§ What you should do
Up to and including the line holding "firstly perform approximation", write out the data exactly from its first line, but not the pictures.

§ The input
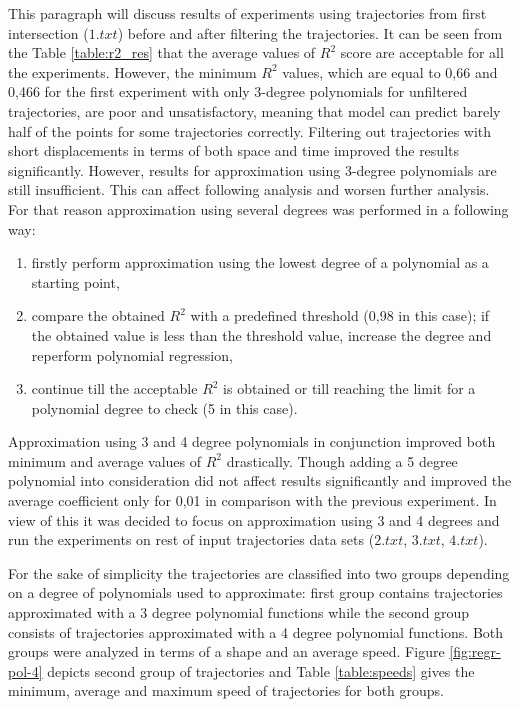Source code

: This paragraph will discuss results of experiments using trajectories from first intersection ($1.txt$) before and after filtering the trajectories. It can be seen from the Table \ref{table:r2_res} that the average values of $R^2$ score are acceptable for all the experiments. However, the minimum $R^2$ values, which are equal to 0,66 and 0,466 for the first experiment with only 3-degree polynomials for unfiltered trajectories, are poor and unsatisfactory, meaning that model can predict barely half of the points for some trajectories correctly. Filtering out trajectories with short displacements in terms of both space and time improved the results significantly. However, results for approximation using 3-degree polynomials are still insufficient. This can affect following analysis and worsen further analysis. For that reason approximation using several degrees was performed in a following way:

\begin{enumerate}
	\setlength\itemsep{0em}
	\item firstly perform approximation using the lowest degree of a polynomial as a starting point,
	\item compare the obtained $R^2$ with a predefined threshold (0,98 in this case); if the obtained value is less than the threshold value, increase the degree and reperform polynomial regression,
	\item continue till the acceptable $R^2$ is obtained or till reaching the limit for a polynomial degree to check (5 in this case). 
\end{enumerate} 

Approximation using 3 and 4 degree polynomials in conjunction improved both minimum and average values of $R^2$ drastically. Though adding a 5 degree polynomial into consideration did not affect results significantly and improved the average coefficient only for 0,01 in comparison with the previous experiment. In view of this it was decided to focus on approximation using 3 and 4 degrees and run the experiments on rest of input trajectories data sets ($2.txt$, $3.txt$, $4.txt$).

For the sake of simplicity the trajectories are classified into two groups depending on a degree of polynomials used to approximate: first group contains trajectories approximated with a 3 degree polynomial functions while the second group consists of trajectories approximated with a 4 degree polynomial functions. Both groups were analyzed in terms of a shape and an average speed. Figure \ref{fig:regr-pol-4} depicts second group of trajectories and Table \ref{table:speeds} gives the minimum, average and maximum speed of trajectories for both groups.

§ Answer section
Source code

: This paragraph will discuss results of experiments using trajectories from first intersection ($1.txt$) before and after filtering the trajectories. It can be seen from the Table \ref{table:r2_res} that the average values of $R^2$ score are acceptable for all the experiments. However, the minimum $R^2$ values, which are equal to 0,66 and 0,466 for the first experiment with only 3-degree polynomials for unfiltered trajectories, are poor and unsatisfactory, meaning that model can predict barely half of the points for some trajectories correctly. Filtering out trajectories with short displacements in terms of both space and time improved the results significantly. However, results for approximation using 3-degree polynomials are still insufficient. This can affect following analysis and worsen further analysis. For that reason approximation using several degrees was performed in a following way:

\begin{enumerate}
	\setlength\itemsep{0em}
	\item firstly perform approximation using the lowest degree of a polynomial as a starting point,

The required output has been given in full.